----- DATA IN THIS EXERCISE -----
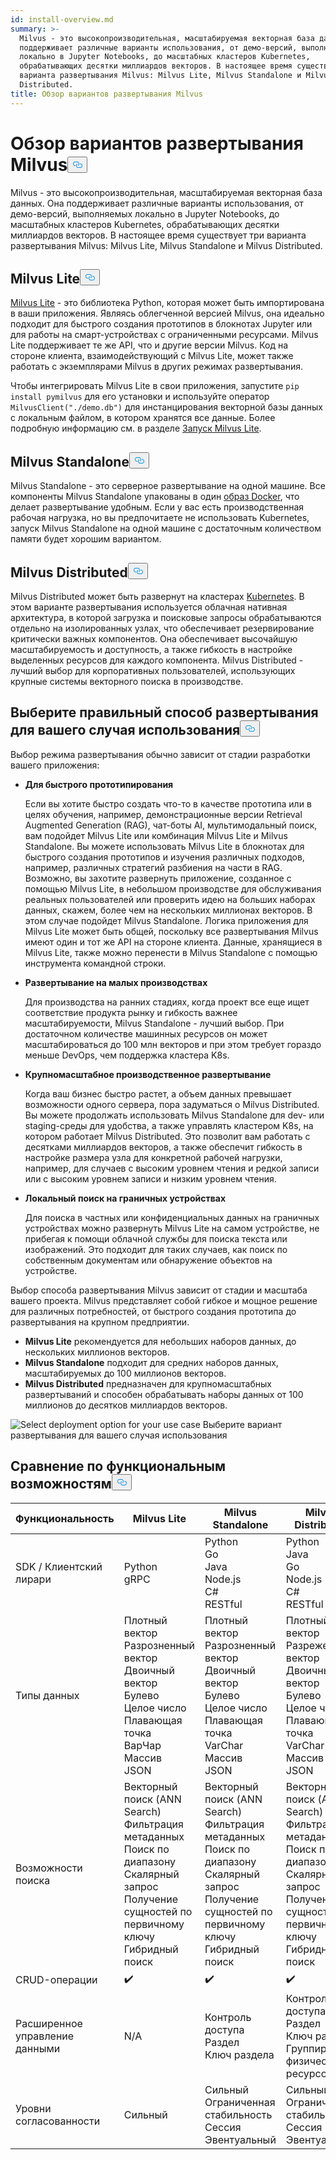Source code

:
 ```yaml
---
id: install-overview.md
summary: >-
  Milvus - это высокопроизводительная, масштабируемая векторная база данных. Она
  поддерживает различные варианты использования, от демо-версий, выполняемых
  локально в Jupyter Notebooks, до масштабных кластеров Kubernetes,
  обрабатывающих десятки миллиардов векторов. В настоящее время существует три
  варианта развертывания Milvus: Milvus Lite, Milvus Standalone и Milvus
  Distributed.
title: Обзор вариантов развертывания Milvus
---
```

<h1 id="Overview-of-Milvus-Deployment-Options" class="common-anchor-header">Обзор вариантов развертывания Milvus<button data-href="#Overview-of-Milvus-Deployment-Options" class="anchor-icon" translate="no">
      <svg translate="no"
        aria-hidden="true"
        focusable="false"
        height="20"
        version="1.1"
        viewBox="0 0 16 16"
        width="16"
      >
        <path
          fill="#0092E4"
          fill-rule="evenodd"
          d="M4 9h1v1H4c-1.5 0-3-1.69-3-3.5S2.55 3 4 3h4c1.45 0 3 1.69 3 3.5 0 1.41-.91 2.72-2 3.25V8.59c.58-.45 1-1.27 1-2.09C10 5.22 8.98 4 8 4H4c-.98 0-2 1.22-2 2.5S3 9 4 9zm9-3h-1v1h1c1 0 2 1.22 2 2.5S13.98 12 13 12H9c-.98 0-2-1.22-2-2.5 0-.83.42-1.64 1-2.09V6.25c-1.09.53-2 1.84-2 3.25C6 11.31 7.55 13 9 13h4c1.45 0 3-1.69 3-3.5S14.5 6 13 6z"
        ></path>
      </svg>
    </button></h1><p>Milvus - это высокопроизводительная, масштабируемая векторная база данных. Она поддерживает различные варианты использования, от демо-версий, выполняемых локально в Jupyter Notebooks, до масштабных кластеров Kubernetes, обрабатывающих десятки миллиардов векторов. В настоящее время существует три варианта развертывания Milvus: Milvus Lite, Milvus Standalone и Milvus Distributed.</p>
<h2 id="Milvus-Lite" class="common-anchor-header">Milvus Lite<button data-href="#Milvus-Lite" class="anchor-icon" translate="no">
      <svg translate="no"
        aria-hidden="true"
        focusable="false"
        height="20"
        version="1.1"
        viewBox="0 0 16 16"
        width="16"
      >
        <path
          fill="#0092E4"
          fill-rule="evenodd"
          d="M4 9h1v1H4c-1.5 0-3-1.69-3-3.5S2.55 3 4 3h4c1.45 0 3 1.69 3 3.5 0 1.41-.91 2.72-2 3.25V8.59c.58-.45 1-1.27 1-2.09C10 5.22 8.98 4 8 4H4c-.98 0-2 1.22-2 2.5S3 9 4 9zm9-3h-1v1h1c1 0 2 1.22 2 2.5S13.98 12 13 12H9c-.98 0-2-1.22-2-2.5 0-.83.42-1.64 1-2.09V6.25c-1.09.53-2 1.84-2 3.25C6 11.31 7.55 13 9 13h4c1.45 0 3-1.69 3-3.5S14.5 6 13 6z"
        ></path>
      </svg>
    </button></h2><p><a href="https://milvus.io/docs/milvus_lite.md">Milvus Lite</a> - это библиотека Python, которая может быть импортирована в ваши приложения. Являясь облегченной версией Milvus, она идеально подходит для быстрого создания прототипов в блокнотах Jupyter или для работы на смарт-устройствах с ограниченными ресурсами. Milvus Lite поддерживает те же API, что и другие версии Milvus. Код на стороне клиента, взаимодействующий с Milvus Lite, может также работать с экземплярами Milvus в других режимах развертывания.</p>
<p>Чтобы интегрировать Milvus Lite в свои приложения, запустите <code translate="no">pip install pymilvus</code> для его установки и используйте оператор <code translate="no">MilvusClient(&quot;./demo.db&quot;)</code> для инстанцирования векторной базы данных с локальным файлом, в котором хранятся все данные. Более подробную информацию см. в разделе <a href="https://milvus.io/docs/milvus_lite.md">Запуск Milvus Lite</a>.</p>
<h2 id="Milvus-Standalone" class="common-anchor-header">Milvus Standalone<button data-href="#Milvus-Standalone" class="anchor-icon" translate="no">
      <svg translate="no"
        aria-hidden="true"
        focusable="false"
        height="20"
        version="1.1"
        viewBox="0 0 16 16"
        width="16"
      >
        <path
          fill="#0092E4"
          fill-rule="evenodd"
          d="M4 9h1v1H4c-1.5 0-3-1.69-3-3.5S2.55 3 4 3h4c1.45 0 3 1.69 3 3.5 0 1.41-.91 2.72-2 3.25V8.59c.58-.45 1-1.27 1-2.09C10 5.22 8.98 4 8 4H4c-.98 0-2 1.22-2 2.5S3 9 4 9zm9-3h-1v1h1c1 0 2 1.22 2 2.5S13.98 12 13 12H9c-.98 0-2-1.22-2-2.5 0-.83.42-1.64 1-2.09V6.25c-1.09.53-2 1.84-2 3.25C6 11.31 7.55 13 9 13h4c1.45 0 3-1.69 3-3.5S14.5 6 13 6z"
        ></path>
      </svg>
    </button></h2><p>Milvus Standalone - это серверное развертывание на одной машине. Все компоненты Milvus Standalone упакованы в один <a href="https://milvus.io/docs/install_standalone-docker.md">образ Docker</a>, что делает развертывание удобным. Если у вас есть производственная рабочая нагрузка, но вы предпочитаете не использовать Kubernetes, запуск Milvus Standalone на одной машине с достаточным количеством памяти будет хорошим вариантом.</p>
<h2 id="Milvus-Distributed" class="common-anchor-header">Milvus Distributed<button data-href="#Milvus-Distributed" class="anchor-icon" translate="no">
      <svg translate="no"
        aria-hidden="true"
        focusable="false"
        height="20"
        version="1.1"
        viewBox="0 0 16 16"
        width="16"
      >
        <path
          fill="#0092E4"
          fill-rule="evenodd"
          d="M4 9h1v1H4c-1.5 0-3-1.69-3-3.5S2.55 3 4 3h4c1.45 0 3 1.69 3 3.5 0 1.41-.91 2.72-2 3.25V8.59c.58-.45 1-1.27 1-2.09C10 5.22 8.98 4 8 4H4c-.98 0-2 1.22-2 2.5S3 9 4 9zm9-3h-1v1h1c1 0 2 1.22 2 2.5S13.98 12 13 12H9c-.98 0-2-1.22-2-2.5 0-.83.42-1.64 1-2.09V6.25c-1.09.53-2 1.84-2 3.25C6 11.31 7.55 13 9 13h4c1.45 0 3-1.69 3-3.5S14.5 6 13 6z"
        ></path>
      </svg>
    </button></h2><p>Milvus Distributed может быть развернут на кластерах <a href="https://milvus.io/docs/install_cluster-milvusoperator.md">Kubernetes</a>. В этом варианте развертывания используется облачная нативная архитектура, в которой загрузка и поисковые запросы обрабатываются отдельно на изолированных узлах, что обеспечивает резервирование критически важных компонентов. Она обеспечивает высочайшую масштабируемость и доступность, а также гибкость в настройке выделенных ресурсов для каждого компонента. Milvus Distributed - лучший выбор для корпоративных пользователей, использующих крупные системы векторного поиска в производстве.</p>
<h2 id="Choose-the-Right-Deployment-for-Your-Use-Case" class="common-anchor-header">Выберите правильный способ развертывания для вашего случая использования<button data-href="#Choose-the-Right-Deployment-for-Your-Use-Case" class="anchor-icon" translate="no">
      <svg translate="no"
        aria-hidden="true"
        focusable="false"
        height="20"
        version="1.1"
        viewBox="0 0 16 16"
        width="16"
      >
        <path
          fill="#0092E4"
          fill-rule="evenodd"
          d="M4 9h1v1H4c-1.5 0-3-1.69-3-3.5S2.55 3 4 3h4c1.45 0 3 1.69 3 3.5 0 1.41-.91 2.72-2 3.25V8.59c.58-.45 1-1.27 1-2.09C10 5.22 8.98 4 8 4H4c-.98 0-2 1.22-2 2.5S3 9 4 9zm9-3h-1v1h1c1 0 2 1.22 2 2.5S13.98 12 13 12H9c-.98 0-2-1.22-2-2.5 0-.83.42-1.64 1-2.09V6.25c-1.09.53-2 1.84-2 3.25C6 11.31 7.55 13 9 13h4c1.45 0 3-1.69 3-3.5S14.5 6 13 6z"
        ></path>
      </svg>
    </button></h2><p>Выбор режима развертывания обычно зависит от стадии разработки вашего приложения:</p>
<ul>
<li><p><strong>Для быстрого прототипирования</strong></p>
<p>Если вы хотите быстро создать что-то в качестве прототипа или в целях обучения, например, демонстрационные версии Retrieval Augmented Generation (RAG), чат-боты AI, мультимодальный поиск, вам подойдет Milvus Lite или комбинация Milvus Lite и Milvus Standalone. Вы можете использовать Milvus Lite в блокнотах для быстрого создания прототипов и изучения различных подходов, например, различных стратегий разбиения на части в RAG. Возможно, вы захотите развернуть приложение, созданное с помощью Milvus Lite, в небольшом производстве для обслуживания реальных пользователей или проверить идею на больших наборах данных, скажем, более чем на нескольких миллионах векторов. В этом случае подойдет Milvus Standalone. Логика приложения для Milvus Lite может быть общей, поскольку все развертывания Milvus имеют один и тот же API на стороне клиента. Данные, хранящиеся в Milvus Lite, также можно перенести в Milvus Standalone с помощью инструмента командной строки.</p></li>
<li><p><strong>Развертывание на малых производствах</strong></p>
<p>Для производства на ранних стадиях, когда проект все еще ищет соответствие продукта рынку и гибкость важнее масштабируемости, Milvus Standalone - лучший выбор. При достаточном количестве машинных ресурсов он может масштабироваться до 100 млн векторов и при этом требует гораздо меньше DevOps, чем поддержка кластера K8s.</p></li>
<li><p><strong>Крупномасштабное производственное развертывание</strong></p>
<p>Когда ваш бизнес быстро растет, а объем данных превышает возможности одного сервера, пора задуматься о Milvus Distributed. Вы можете продолжать использовать Milvus Standalone для dev- или staging-среды для удобства, а также управлять кластером K8s, на котором работает Milvus Distributed. Это позволит вам работать с десятками миллиардов векторов, а также обеспечит гибкость в настройке размера узла для конкретной рабочей нагрузки, например, для случаев с высоким уровнем чтения и редкой записи или с высоким уровнем записи и низким уровнем чтения.</p></li>
<li><p><strong>Локальный поиск на граничных устройствах</strong></p>
<p>Для поиска в частных или конфиденциальных данных на граничных устройствах можно развернуть Milvus Lite на самом устройстве, не прибегая к помощи облачной службы для поиска текста или изображений. Это подходит для таких случаев, как поиск по собственным документам или обнаружение объектов на устройстве.</p></li>
</ul>
<p>Выбор способа развертывания Milvus зависит от стадии и масштаба вашего проекта. Milvus представляет собой гибкое и мощное решение для различных потребностей, от быстрого создания прототипа до развертывания на крупном предприятии.</p>
<ul>
<li><strong>Milvus Lite</strong> рекомендуется для небольших наборов данных, до нескольких миллионов векторов.</li>
<li><strong>Milvus Standalone</strong> подходит для средних наборов данных, масштабируемых до 100 миллионов векторов.</li>
<li><strong>Milvus Distributed</strong> предназначен для крупномасштабных развертываний и способен обрабатывать наборы данных от 100 миллионов до десятков миллиардов векторов.</li>
</ul>
<p>
  
   <span class="img-wrapper"> <img translate="no" src="/docs/v2.5.x/assets/select-deployment-option.png" alt="Select deployment option for your use case" class="doc-image" id="select-deployment-option-for-your-use-case" />
   </span> <span class="img-wrapper"> <span>Выберите вариант развертывания для вашего случая использования</span> </span></p>
<h2 id="Comparison-on-functionalities" class="common-anchor-header">Сравнение по функциональным возможностям<button data-href="#Comparison-on-functionalities" class="anchor-icon" translate="no">
      <svg translate="no"
        aria-hidden="true"
        focusable="false"
        height="20"
        version="1.1"
        viewBox="0 0 16 16"
        width="16"
      >
        <path
          fill="#0092E4"
          fill-rule="evenodd"
          d="M4 9h1v1H4c-1.5 0-3-1.69-3-3.5S2.55 3 4 3h4c1.45 0 3 1.69 3 3.5 0 1.41-.91 2.72-2 3.25V8.59c.58-.45 1-1.27 1-2.09C10 5.22 8.98 4 8 4H4c-.98 0-2 1.22-2 2.5S3 9 4 9zm9-3h-1v1h1c1 0 2 1.22 2 2.5S13.98 12 13 12H9c-.98 0-2-1.22-2-2.5 0-.83.42-1.64 1-2.09V6.25c-1.09.53-2 1.84-2 3.25C6 11.31 7.55 13 9 13h4c1.45 0 3-1.69 3-3.5S14.5 6 13 6z"
        ></path>
      </svg>
    </button></h2><table>
<thead>
<tr><th>Функциональность</th><th>Milvus Lite</th><th>Milvus Standalone</th><th>Milvus Distributed</th></tr>
</thead>
<tbody>
<tr><td>SDK / Клиентский лирари</td><td>Python<br/>gRPC</td><td>Python<br/>Go<br/>Java<br/>Node.js<br/>C#<br/>RESTful</td><td>Python<br/>Java<br/>Go<br/>Node.js<br/>C#<br/>RESTful</td></tr>
<tr><td>Типы данных</td><td>Плотный вектор<br/>Разрозненный вектор<br/>Двоичный вектор<br/>Булево<br/>Целое число<br/>Плавающая точка<br/>ВарЧар<br/>Массив<br/>JSON</td><td>Плотный вектор<br/>Разрозненный вектор<br/>Двоичный вектор<br/>Булево<br/>Целое число<br/>Плавающая точка<br/>VarChar<br/>Массив<br/>JSON</td><td>Плотный вектор<br/>Разреженный вектор<br/>Двоичный вектор<br/>Булево<br/>Целое число<br/>Плавающая точка<br/>VarChar<br/>Массив<br/>JSON</td></tr>
<tr><td>Возможности поиска</td><td>Векторный поиск (ANN Search)<br/>Фильтрация метаданных<br/>Поиск по диапазону<br/>Скалярный запрос<br/>Получение сущностей по первичному ключу<br/>Гибридный поиск</td><td>Векторный поиск (ANN Search)<br/>Фильтрация метаданных<br/>Поиск по диапазону<br/>Скалярный запрос<br/>Получение сущностей по первичному ключу<br/>Гибридный поиск</td><td>Векторный поиск (ANN Search)<br/>Фильтрация метаданных<br/>Поиск по диапазону<br/>Скалярный запрос<br/>Получение сущностей по первичному ключу<br/>Гибридный поиск</td></tr>
<tr><td>CRUD-операции</td><td>✔️</td><td>✔️</td><td>✔️</td></tr>
<tr><td>Расширенное управление данными</td><td>N/A</td><td>Контроль доступа<br/>Раздел<br/>Ключ раздела</td><td>Контроль доступа<br/>Раздел<br/>Ключ раздела<br/>Группировка физических ресурсов</td></tr>
<tr><td>Уровни согласованности</td><td>Сильный</td><td>Сильный<br/>Ограниченная стабильность<br/>Сессия<br/>Эвентуальный</td><td>Сильный<br/>Ограниченная стабильность<br/>Сессия<br/>Эвентуальный</td></tr>
</tbody>
</table>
-----
▶ ASSIGNMENT:
What are the lines from the one with "<tr><td>Типы данных</td><td>Плотный вектор<br/>Разрозненный" through the end of the records above? Set them down exactly, both ends included, and nothing else.

▶ SOLUTION FOR THIS TASK:
<tr><td>Типы данных</td><td>Плотный вектор<br/>Разрозненный вектор<br/>Двоичный вектор<br/>Булево<br/>Целое число<br/>Плавающая точка<br/>ВарЧар<br/>Массив<br/>JSON</td><td>Плотный вектор<br/>Разрозненный вектор<br/>Двоичный вектор<br/>Булево<br/>Целое число<br/>Плавающая точка<br/>VarChar<br/>Массив<br/>JSON</td><td>Плотный вектор<br/>Разреженный вектор<br/>Двоичный вектор<br/>Булево<br/>Целое число<br/>Плавающая точка<br/>VarChar<br/>Массив<br/>JSON</td></tr>
<tr><td>Возможности поиска</td><td>Векторный поиск (ANN Search)<br/>Фильтрация метаданных<br/>Поиск по диапазону<br/>Скалярный запрос<br/>Получение сущностей по первичному ключу<br/>Гибридный поиск</td><td>Векторный поиск (ANN Search)<br/>Фильтрация метаданных<br/>Поиск по диапазону<br/>Скалярный запрос<br/>Получение сущностей по первичному ключу<br/>Гибридный поиск</td><td>Векторный поиск (ANN Search)<br/>Фильтрация метаданных<br/>Поиск по диапазону<br/>Скалярный запрос<br/>Получение сущностей по первичному ключу<br/>Гибридный поиск</td></tr>
<tr><td>CRUD-операции</td><td>✔️</td><td>✔️</td><td>✔️</td></tr>
<tr><td>Расширенное управление данными</td><td>N/A</td><td>Контроль доступа<br/>Раздел<br/>Ключ раздела</td><td>Контроль доступа<br/>Раздел<br/>Ключ раздела<br/>Группировка физических ресурсов</td></tr>
<tr><td>Уровни согласованности</td><td>Сильный</td><td>Сильный<br/>Ограниченная стабильность<br/>Сессия<br/>Эвентуальный</td><td>Сильный<br/>Ограниченная стабильность<br/>Сессия<br/>Эвентуальный</td></tr>
</tbody>
</table>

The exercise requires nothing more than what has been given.